- [RECORDS TO PROCESS]:

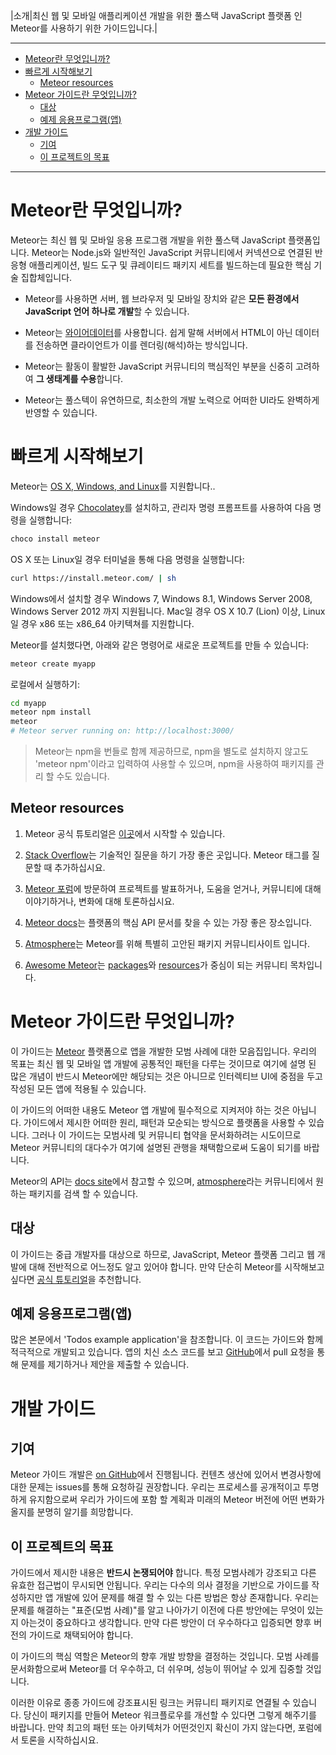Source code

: |소개|최신 웹 및 모바일 애플리케이션 개발을 위한 풀스택 JavaScript 플랫폼 인 Meteor를 사용하기 위한 가이드입니다.|

***

- [Meteor란 무엇입니까?](#meteor란-무엇입니까)
- [빠르게 시작해보기](#빠르게-시작해보기)
  - [Meteor resources](#meteor-resources)
- [Meteor 가이드란 무엇입니까?](#meteor-가이드란-무엇입니까)
  - [대상](#대상)
  - [예제 응용프로그램(앱)](#예제-응용프로그램앱)
- [개발 가이드](#개발-가이드)
  - [기여](#기여)
  - [이 프로젝트의 목표](#이-프로젝트의-목표)

***

# Meteor란 무엇입니까?

Meteor는 최신 웹 및 모바일 응용 프로그램 개발을 위한 풀스택 JavaScript 플랫폼입니다. Meteor는 Node.js와 일반적인 JavaScript 커뮤니티에서 커넥션으로 연결된 반응형 애플리케이션, 빌드 도구 및 큐레이티드 패키지 세트를 빌드하는데 필요한 핵심 기술 집합체입니다.

- Meteor를 사용하면 서버, 웹 브라우저 및 모바일 장치와 같은 **모든 환경에서 JavaScript 언어 하나로 개발**할 수 있습니다.

- Meteor는 [와이어데이터](https://en.wikipedia.org/wiki/Wire_data)를 사용합니다. 쉽게 말해 서버에서 HTML이 아닌 데이터를 전송하면 클라이언트가 이를 렌더링(해석)하는 방식입니다.

- Meteor는 활동이 활발한 JavaScript 커뮤니티의 핵심적인 부분을 신중히 고려하여 **그 생태계를 수용**합니다.

- Meteor는 풀스텍이 유연하므로, 최소한의 개발 노력으로 어떠한 UI라도 완벽하게 반영할 수 있습니다.

# 빠르게 시작해보기

Meteor는 [OS X, Windows, and Linux](https://www.meteor.com/install)를 지원합니다..

Windows일 경우 [Chocolatey](https://chocolatey.org/)를 설치하고, 관리자 명령 프롬프트를 사용하여 다음 명령을 실행합니다:

```bash
choco install meteor
```

OS X 또는 Linux일 경우 터미널을 통해 다음 명령을 실행합니다:

```bash
curl https://install.meteor.com/ | sh
```

Windows에서 설치할 경우 Windows 7, Windows 8.1, Windows Server 2008, Windows Server 2012 까지 지원됩니다. Mac일 경우 OS X 10.7 (Lion) 이상, Linux일 경우 x86 또는 x86_64 아키텍쳐를 지원합니다.

Meteor를 설치했다면, 아래와 같은 명령어로 새로운 프로젝트를 만들 수 있습니다:

```bash
meteor create myapp
```

로컬에서 실행하기:

```bash
cd myapp
meteor npm install
meteor
# Meteor server running on: http://localhost:3000/
```

> Meteor는 npm을 번들로 함께 제공하므로, npm을 별도로 설치하지 않고도 'meteor npm'이라고 입력하여 사용할 수 있으며, npm을 사용하여 패키지를 관리 할 수도 있습니다.

## Meteor resources

1. Meteor 공식 튜토리얼은 [이곳](https://www.meteor.com/tutorials/blaze/creating-an-app)에서 시작할 수 있습니다.

2. [Stack Overflow](http://stackoverflow.com/questions/tagged/meteor)는 기술적인 질문을 하기 가장 좋은 곳입니다. Meteor 태그를 질문할 때 추가하십시요.

3. [Meteor 포럼](https://forums.meteor.com)에 방문하여 프로젝트를 발표하거나, 도움을 얻거나, 커뮤니티에 대해 이야기하거나, 변화에 대해 토론하십시요.

4. [Meteor docs](https://docs.meteor.com)는 플랫폼의 핵심 API 문서를 찾을 수 있는 가장 좋은 장소입니다.

5. [Atmosphere](https://atmospherejs.com)는 Meteor를 위해 특별히 고안된 패키지 커뮤니티사이트 입니다.

6. [Awesome Meteor](https://github.com/Urigo/awesome-meteor)는 [packages](https://github.com/Urigo/awesome-meteor#getting-started)와 [resources](https://github.com/Urigo/awesome-meteor#resources)가 중심이 되는 커뮤니티 목차입니다.

# Meteor 가이드란 무엇입니까?

이 가이드는 [Meteor](https://meteor.com) 플랫폼으로 앱을 개발한 모범 사례에 대한 모음집입니다.
우리의 목표는 최신 웹 및 모바일 앱 개발에 공통적인 패턴을 다루는 것이므로 여기에 설명 된 많은 개념이 반드시 Meteor에만 해당되는 것은 아니므로 인터렉티브 UI에 중점을 두고 작성된 모든 앱에 적용될 수 있습니다.

이 가이드의 어떠한 내용도 Meteor 앱 개발에 필수적으로 지켜저야 하는 것은 아닙니다. 가이드에서 제시한 어떠한 원리, 패턴과 모순되는 방식으로 플랫폼을 사용할 수 있습니다. 그러나 이 가이드는 모범사례 및 커뮤니티 협약을 문서화하려는 시도이므로 Meteor 커뮤니티의 대다수가 여기에 설명된 관행을 채택함으로써 도움이 되기를 바랍니다.

Meteor의 API는 [docs site](https://docs.meteor.com)에서 참고할 수 있으며, [atmosphere](https://atmospherejs.com)라는 커뮤니티에서 원하는 패키지를 검색 할 수 있습니다.

## 대상

이 가이드는 중급 개발자를 대상으로 하므로, JavaScript, Meteor 플랫폼 그리고 웹 개발에 대해 전반적으로 어느정도 알고 있어야 합니다.
만약 단순히 Meteor를 시작해보고 싶다면 [공식 튜토리얼](https://www.meteor.com/tutorials/blaze/creating-an-app)을 추천합니다.

## 예제 응용프로그램(앱)

많은 본문에서 'Todos example application'을 참조합니다.
이 코드는 가이드와 함께 적극적으로 개발되고 있습니다.
앱의 치신 소스 코드를 보고 [GitHub](https://github.com/meteor/todos)에서 pull 요청을 통해 문제를 제기하거나 제안을 제출할 수 있습니다.

# 개발 가이드

## 기여

Meteor 가이드 개발은 [on GitHub](https://github.com/meteor/guide)에서 진행됩니다.
컨텐츠 생산에 있어서 변경사항에 대한 문제는 issues를 통해 요청하길 권장합니다.
우리는 프로세스를 공개적이고 투명하게 유지함으로써 우리가 가이드에 포함 할 계획과 미래의 Meteor 버전에 어떤 변화가 올지를 분명히 알기를 희망합니다.

## 이 프로젝트의 목표

가이드에서 제시한 내용은 **반드시 논쟁되어야** 합니다.
특정 모범사례가 강조되고 다른 유효한 접근법이 무시되면 안됩니다.
우리는 다수의 의사 결정을 기반으로 가이드를 작성하지만 앱 개발에 있어 문제를 해결 할 수 있는 다른 방법은 항상 존재합니다.
우리는 문제를 해결하는 "표준(모범 사례)"를 알고 나아가기 이전에 다른 방안에는 무엇이 있는지 아는것이 중요하다고 생각합니다.
만약 다른 방안이 더 우수하다고 입증되면 향후 버전의 가이드로 채택되어야 합니다.

이 가이드의 핵심 역할은 Meteor의 향후 개발 방향을 결정하는 것입니다.
모범 사례를 문서화함으로써 Meteor를 더 우수하고, 더 쉬우며, 성능이 뛰어날 수 있게 집중할 것입니다.

이러한 이유로 종종 가이드에 강조표시된 링크는 커뮤니티 패키지로 연결될 수 있습니다. 당신이 패키지를 만들어 Meteor 워크플로우를 개선할 수 있다면 그렇게 해주기를 바랍니다. 만약 최고의 패턴 또는 아키텍처가 어떤것인지 확신이 가지 않는다면, 포럼에서 토론을 시작하십시요.
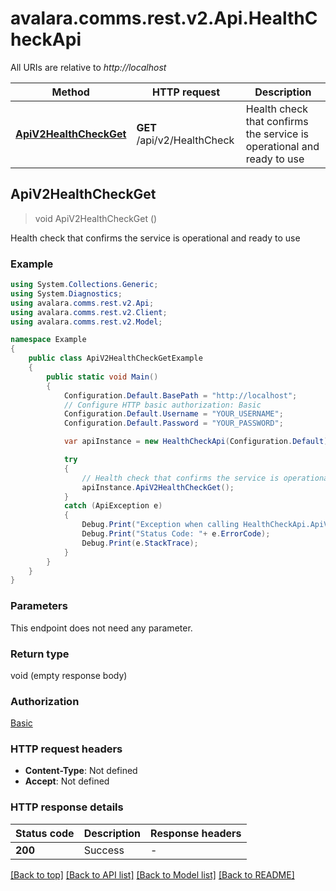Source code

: # avalara.comms.rest.v2.Api.HealthCheckApi

All URIs are relative to *http://localhost*

Method | HTTP request | Description
------------- | ------------- | -------------
[**ApiV2HealthCheckGet**](HealthCheckApi.md#apiv2healthcheckget) | **GET** /api/v2/HealthCheck | Health check that confirms the service is operational and ready to use



## ApiV2HealthCheckGet

> void ApiV2HealthCheckGet ()

Health check that confirms the service is operational and ready to use

### Example

```csharp
using System.Collections.Generic;
using System.Diagnostics;
using avalara.comms.rest.v2.Api;
using avalara.comms.rest.v2.Client;
using avalara.comms.rest.v2.Model;

namespace Example
{
    public class ApiV2HealthCheckGetExample
    {
        public static void Main()
        {
            Configuration.Default.BasePath = "http://localhost";
            // Configure HTTP basic authorization: Basic
            Configuration.Default.Username = "YOUR_USERNAME";
            Configuration.Default.Password = "YOUR_PASSWORD";

            var apiInstance = new HealthCheckApi(Configuration.Default);

            try
            {
                // Health check that confirms the service is operational and ready to use
                apiInstance.ApiV2HealthCheckGet();
            }
            catch (ApiException e)
            {
                Debug.Print("Exception when calling HealthCheckApi.ApiV2HealthCheckGet: " + e.Message );
                Debug.Print("Status Code: "+ e.ErrorCode);
                Debug.Print(e.StackTrace);
            }
        }
    }
}
```

### Parameters

This endpoint does not need any parameter.

### Return type

void (empty response body)

### Authorization

[Basic](../README.md#Basic)

### HTTP request headers

- **Content-Type**: Not defined
- **Accept**: Not defined

### HTTP response details
| Status code | Description | Response headers |
|-------------|-------------|------------------|
| **200** | Success |  -  |

[[Back to top]](#)
[[Back to API list]](../README.md#documentation-for-api-endpoints)
[[Back to Model list]](../README.md#documentation-for-models)
[[Back to README]](../README.md)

- [YOUR INSTRUCTIONS]: Both ends included, copy word for word the lines from the top of the entries above through the line with "- Meteor를 사용하면". No pictures.

- [REPLY]:
Source code

: |소개|최신 웹 및 모바일 애플리케이션 개발을 위한 풀스택 JavaScript 플랫폼 인 Meteor를 사용하기 위한 가이드입니다.|

***

- [Meteor란 무엇입니까?](#meteor란-무엇입니까)
- [빠르게 시작해보기](#빠르게-시작해보기)
  - [Meteor resources](#meteor-resources)
- [Meteor 가이드란 무엇입니까?](#meteor-가이드란-무엇입니까)
  - [대상](#대상)
  - [예제 응용프로그램(앱)](#예제-응용프로그램앱)
- [개발 가이드](#개발-가이드)
  - [기여](#기여)
  - [이 프로젝트의 목표](#이-프로젝트의-목표)

***

# Meteor란 무엇입니까?

Meteor는 최신 웹 및 모바일 응용 프로그램 개발을 위한 풀스택 JavaScript 플랫폼입니다. Meteor는 Node.js와 일반적인 JavaScript 커뮤니티에서 커넥션으로 연결된 반응형 애플리케이션, 빌드 도구 및 큐레이티드 패키지 세트를 빌드하는데 필요한 핵심 기술 집합체입니다.

- Meteor를 사용하면 서버, 웹 브라우저 및 모바일 장치와 같은 **모든 환경에서 JavaScript 언어 하나로 개발**할 수 있습니다.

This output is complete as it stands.